Though writing for children today, with their limited attention spans taken up by streaming platforms and television, comes with its set of challenges, Hansraj feels his style of storytelling might keep them engaged. “Stories can get complex with subplots. However, I keep it simple. There is one destination to reach through my stories,” he elaborates. “Having said that, I don’t dumb it down. I realise I am writing for a very intelligent readership. Kids are very conscious these days.”
The story of The Coward and The Sword is based in the kingdom of Kofu, ruled over by the brave King Rissho and his wife Queen Kanito. However, while the land is happy and peaceful, trouble is brewing within the royal family, with the 16-year-old prince, Kadis, being a timid and anxious boy. The story follows his adventures, as he embarks on a trip into the enemy territory of Molonga with his uncle, Shonin. He goes with peace in his heart and the mystical sword of Kofu in his scabbard. The saga questions if peace will win against war.
With children absorbing news of violence daily, this seems like a pertinent question to ask. For Hansraj, who has been studying Buddhism for many years, the trigger was a saying by a 13th century monk from Japan, who said that a sword is useless in the hand of a coward. “It teaches that bravery lies not in the sword but in the person wielding it. The idea came from that one line and then I developed it into 50,000 words,” he laughs. Hansraj took his time to write the story, which might be set in a fantasy realm, but is based on very real notions of bravery, self-belief, friendship and peace.

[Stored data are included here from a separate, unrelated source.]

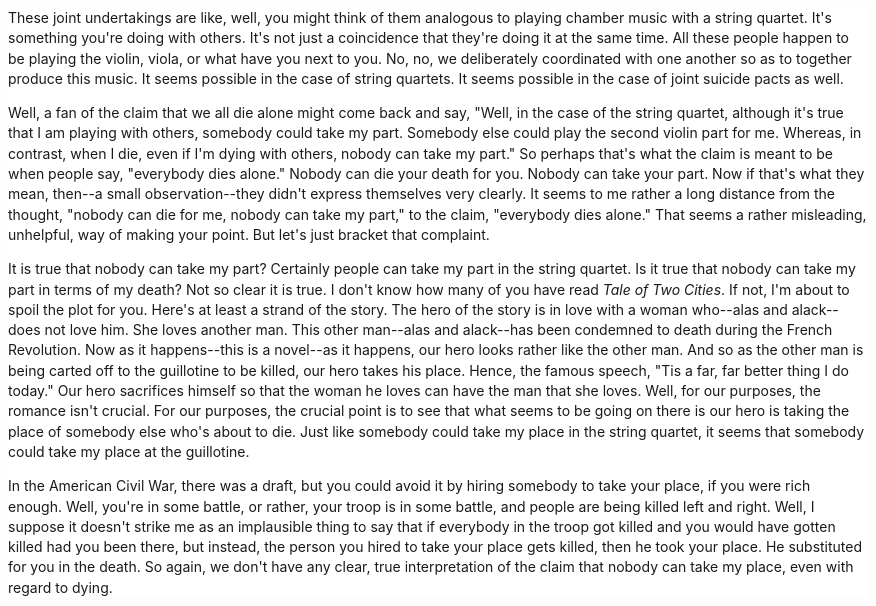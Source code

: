 <p>These joint undertakings are like, well, you might think of them
analogous to playing chamber music with a string quartet. It's
something you're doing with others. It's not just a coincidence that
they're doing it at the same time. All these people happen to be
playing the violin, viola, or what have you next to you. No, no, we
deliberately coordinated with one another so as to together produce
this music. It seems possible in the case of string quartets. It seems
possible in the case of joint suicide pacts as well.</p>

<p>Well, a fan of the claim that we all die alone might come back and
say, "Well, in the case of the string quartet, although it's true that
I am playing with others, somebody could take my part. Somebody else
could play the second violin part for me. Whereas, in contrast, when I
die, even if I'm dying with others, nobody can take my part." So
perhaps that's what the claim is meant to be when people say,
"everybody dies alone." Nobody can die your death for you. Nobody can
take your part. Now if that's what they mean, then--a small
observation--they didn't express themselves very clearly. It seems to
me rather a long distance from the thought, "nobody can die for me,
nobody can take my part," to the claim, "everybody dies alone." That
seems a rather misleading, unhelpful, way of making your point. But
let's just bracket that complaint.</p>

<p>It is true that nobody can take my part? Certainly people can take
my part in the string quartet. Is it true that nobody can take my part
in terms of my death? Not so clear it is true. I don't know how many of
you have read <i>Tale of Two Cities</i>. If not, I'm about to spoil the
plot for you. Here's at least a strand of the story. The hero of the
story is in love with a woman who--alas and alack--does not love him.
She loves another man. This other man--alas and alack--has been
condemned to death during the French Revolution. Now as it
happens--this is a novel--as it happens, our hero looks rather like the
other man. And so as the other man is being carted off to the
guillotine to be killed, our hero takes his place. Hence, the famous
speech, "Tis a far, far better thing I do today." Our hero sacrifices
himself so that the woman he loves can have the man that she loves.
Well, for our purposes, the romance isn't crucial. For our purposes,
the crucial point is to see that what seems to be going on there is our
hero is taking the place of somebody else who's about to die. Just like
somebody could take my place in the string quartet, it seems that
somebody could take my place at the guillotine.</p>

<p>In the American Civil War, there was a draft, but you could avoid it
by hiring somebody to take your place, if you were rich enough. Well,
you're in some battle, or rather, your troop is in some battle, and
people are being killed left and right. Well, I suppose it doesn't
strike me as an implausible thing to say that if everybody in the troop
got killed and you would have gotten killed had you been there, but
instead, the person you hired to take your place gets killed, then he
took your place. He substituted for you in the death. So again, we
don't have any clear, true interpretation of the claim that nobody can
take my place, even with regard to dying.</p>
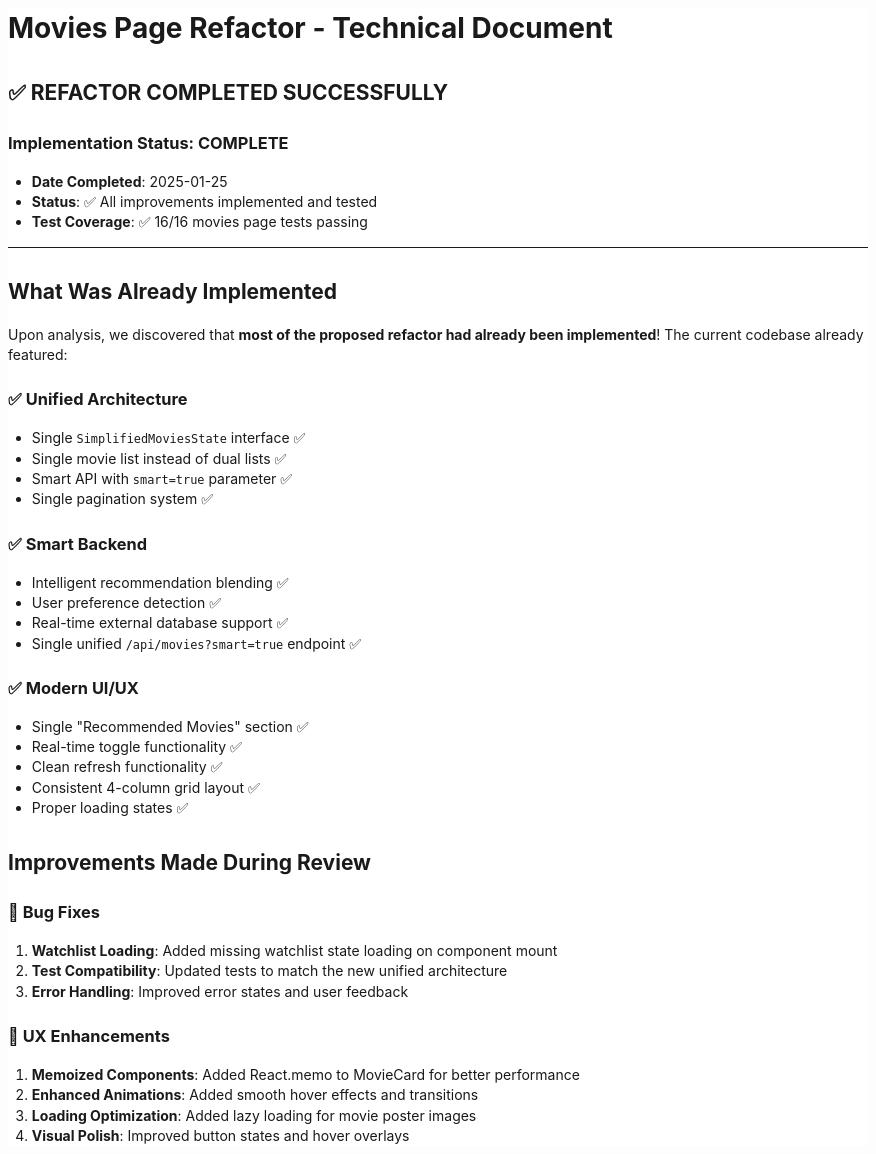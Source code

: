 # Movies Page Refactor - Technical Document

## ✅ **REFACTOR COMPLETED SUCCESSFULLY**

### **Implementation Status: COMPLETE** 
- **Date Completed**: 2025-01-25
- **Status**: ✅ All improvements implemented and tested
- **Test Coverage**: ✅ 16/16 movies page tests passing

---

## What Was Already Implemented

Upon analysis, we discovered that **most of the proposed refactor had already been implemented**! The current codebase already featured:

### ✅ **Unified Architecture** 
- Single `SimplifiedMoviesState` interface ✅
- Single movie list instead of dual lists ✅
- Smart API with `smart=true` parameter ✅
- Single pagination system ✅

### ✅ **Smart Backend**
- Intelligent recommendation blending ✅
- User preference detection ✅
- Real-time external database support ✅
- Single unified `/api/movies?smart=true` endpoint ✅

### ✅ **Modern UI/UX**
- Single "Recommended Movies" section ✅
- Real-time toggle functionality ✅
- Clean refresh functionality ✅
- Consistent 4-column grid layout ✅
- Proper loading states ✅

## Improvements Made During Review

### 🔧 **Bug Fixes**
1. **Watchlist Loading**: Added missing watchlist state loading on component mount
2. **Test Compatibility**: Updated tests to match the new unified architecture
3. **Error Handling**: Improved error states and user feedback

### 🎨 **UX Enhancements** 
1. **Memoized Components**: Added React.memo to MovieCard for better performance
2. **Enhanced Animations**: Added smooth hover effects and transitions
3. **Loading Optimization**: Added lazy loading for movie poster images
4. **Visual Polish**: Improved button states and hover overlays
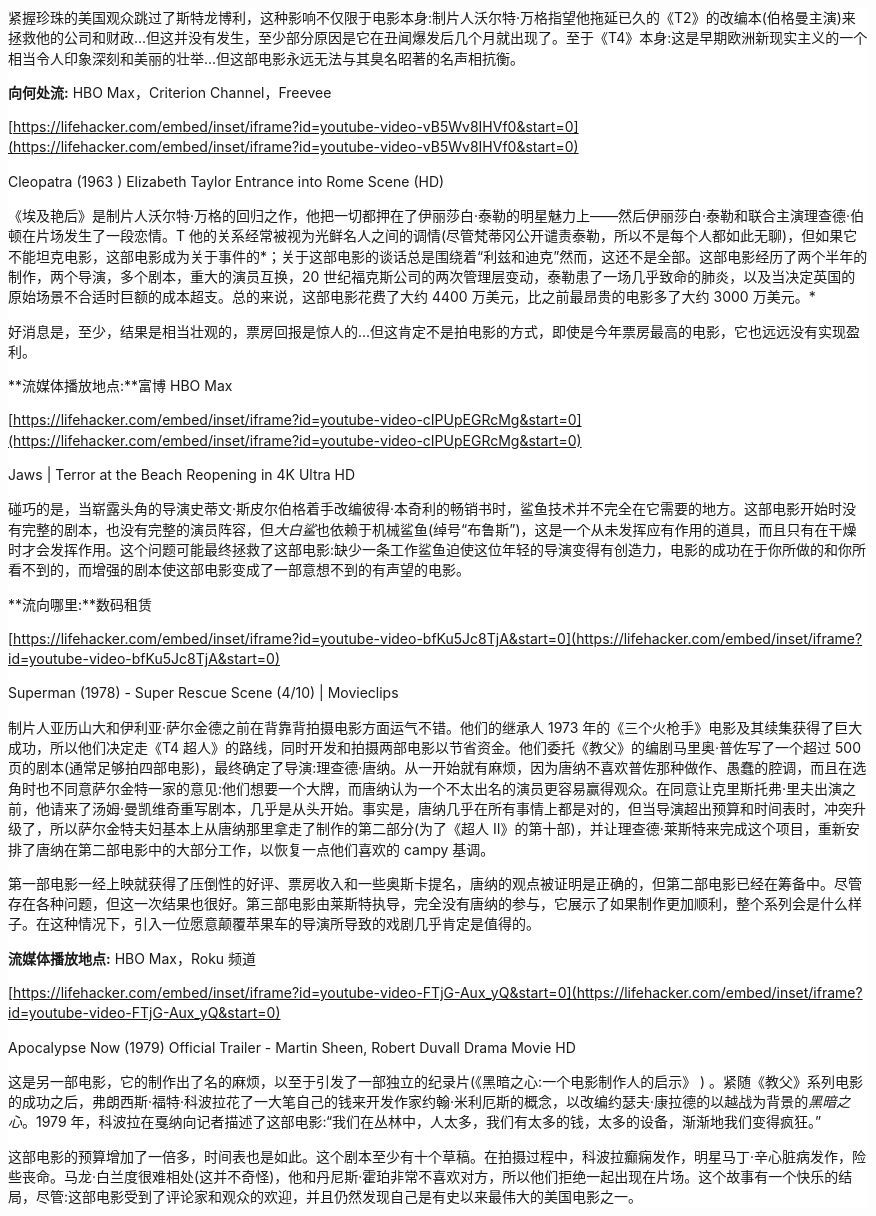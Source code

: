 紧握珍珠的美国观众跳过了斯特龙博利，这种影响不仅限于电影本身:制片人沃尔特·万格指望他拖延已久的《T2》的改编本(伯格曼主演)来拯救他的公司和财政...但这并没有发生，至少部分原因是它在丑闻爆发后几个月就出现了。至于《T4》本身:这是早期欧洲新现实主义的一个相当令人印象深刻和美丽的壮举...但这部电影永远无法与其臭名昭著的名声相抗衡。

**向何处流:** HBO Max，Criterion Channel，Freevee

 [https://lifehacker.com/embed/inset/iframe?id=youtube-video-vB5Wv8IHVf0&start=0](https://lifehacker.com/embed/inset/iframe?id=youtube-video-vB5Wv8IHVf0&start=0)

<figcaption class="sc-1ptbguh-0 hxeMec caption">Cleopatra (1963 ) Elizabeth Taylor Entrance into Rome Scene (HD)</figcaption> 

《埃及艳后》是制片人沃尔特·万格的回归之作，他把一切都押在了伊丽莎白·泰勒的明星魅力上——然后伊丽莎白·泰勒和联合主演理查德·伯顿在片场发生了一段恋情。T 他的关系经常被视为光鲜名人之间的调情(尽管梵蒂冈公开谴责泰勒，所以不是每个人都如此无聊)，但如果它不能坦克电影，这部电影成为关于事件的*；关于这部电影的谈话总是围绕着“利兹和迪克”然而，这还不是全部。这部电影经历了两个半年的制作，两个导演，多个剧本，重大的演员互换，20 世纪福克斯公司的两次管理层变动，泰勒患了一场几乎致命的肺炎，以及当决定英国的原始场景不合适时巨额的成本超支。总的来说，这部电影花费了大约 4400 万美元，比之前最昂贵的电影多了大约 3000 万美元。*

好消息是，至少，结果是相当壮观的，票房回报是惊人的...但这肯定不是拍电影的方式，即使是今年票房最高的电影，它也远远没有实现盈利。

**流媒体播放地点:**富博 HBO Max

 [https://lifehacker.com/embed/inset/iframe?id=youtube-video-cIPUpEGRcMg&start=0](https://lifehacker.com/embed/inset/iframe?id=youtube-video-cIPUpEGRcMg&start=0)

<figcaption class="sc-1ptbguh-0 hxeMec caption">Jaws | Terror at the Beach Reopening in 4K Ultra HD</figcaption> 

碰巧的是，当崭露头角的导演史蒂文·斯皮尔伯格着手改编彼得·本奇利的畅销书时，鲨鱼技术并不完全在它需要的地方。这部电影开始时没有完整的剧本，也没有完整的演员阵容，但*大白鲨*也依赖于机械鲨鱼(绰号“布鲁斯”)，这是一个从未发挥应有作用的道具，而且只有在干燥时才会发挥作用。这个问题可能最终拯救了这部电影:缺少一条工作鲨鱼迫使这位年轻的导演变得有创造力，电影的成功在于你所做的和你所看不到的，而增强的剧本使这部电影变成了一部意想不到的有声望的电影。

**流向哪里:**数码租赁

 [https://lifehacker.com/embed/inset/iframe?id=youtube-video-bfKu5Jc8TjA&start=0](https://lifehacker.com/embed/inset/iframe?id=youtube-video-bfKu5Jc8TjA&start=0)

<figcaption class="sc-1ptbguh-0 hxeMec caption">Superman (1978) - Super Rescue Scene (4/10) | Movieclips</figcaption> 

制片人亚历山大和伊利亚·萨尔金德之前在背靠背拍摄电影方面运气不错。他们的继承人 1973 年的《三个火枪手》电影及其续集获得了巨大成功，所以他们决定走《T4 超人》的路线，同时开发和拍摄两部电影以节省资金。他们委托《教父》的编剧马里奥·普佐写了一个超过 500 页的剧本(通常足够拍四部电影)，最终确定了导演:理查德·唐纳。从一开始就有麻烦，因为唐纳不喜欢普佐那种做作、愚蠢的腔调，而且在选角时也不同意萨尔金特一家的意见:他们想要一个大牌，而唐纳认为一个不太出名的演员更容易赢得观众。在同意让克里斯托弗·里夫出演之前，他请来了汤姆·曼凯维奇重写剧本，几乎是从头开始。事实是，唐纳几乎在所有事情上都是对的，但当导演超出预算和时间表时，冲突升级了，所以萨尔金特夫妇基本上从唐纳那里拿走了制作的第二部分(为了《超人 II》的第十部)，并让理查德·莱斯特来完成这个项目，重新安排了唐纳在第二部电影中的大部分工作，以恢复一点他们喜欢的 campy 基调。

第一部电影一经上映就获得了压倒性的好评、票房收入和一些奥斯卡提名，唐纳的观点被证明是正确的，但第二部电影已经在筹备中。尽管存在各种问题，但这一次结果也很好。第三部电影由莱斯特执导，完全没有唐纳的参与，它展示了如果制作更加顺利，整个系列会是什么样子。在这种情况下，引入一位愿意颠覆苹果车的导演所导致的戏剧几乎肯定是值得的。

**流媒体播放地点:** HBO Max，Roku 频道

 [https://lifehacker.com/embed/inset/iframe?id=youtube-video-FTjG-Aux_yQ&start=0](https://lifehacker.com/embed/inset/iframe?id=youtube-video-FTjG-Aux_yQ&start=0)

<figcaption class="sc-1ptbguh-0 hxeMec caption">Apocalypse Now (1979) Official Trailer - Martin Sheen, Robert Duvall Drama Movie HD</figcaption> 

这是另一部电影，它的制作出了名的麻烦，以至于引发了一部独立的纪录片(《黑暗之心:一个电影制作人的启示》 ) 。紧随《教父》系列电影的成功之后，弗朗西斯·福特·科波拉花了一大笔自己的钱来开发作家约翰·米利厄斯的概念，以改编约瑟夫·康拉德的以越战为背景的*黑暗之心*。1979 年，科波拉在戛纳向记者描述了这部电影:“我们在丛林中，人太多，我们有太多的钱，太多的设备，渐渐地我们变得疯狂。”

这部电影的预算增加了一倍多，时间表也是如此。这个剧本至少有十个草稿。在拍摄过程中，科波拉癫痫发作，明星马丁·辛心脏病发作，险些丧命。马龙·白兰度很难相处(这并不奇怪)，他和丹尼斯·霍珀非常不喜欢对方，所以他们拒绝一起出现在片场。这个故事有一个快乐的结局，尽管:这部电影受到了评论家和观众的欢迎，并且仍然发现自己是有史以来最伟大的美国电影之一。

Being a filmmaker, he extends his visual vocabulary to the book. He envisions the stories like a movie, with scenes, shots and angles in mind. “Often while writing dialogues, I was reading them out as I typed. One day my wife walked in, thinking I had gone crazy and was talking to my laptop,” laughs Hansraj. The book is not the only thing keeping him busy. With streaming platforms offering a space for experimentation and new formats, he too is developing a show in collaboration with producers in Mumbai. “The kind of subject we are exploring might not have earlier made it to a film format. But OTT has changed all that. It’s liberating,” he adds.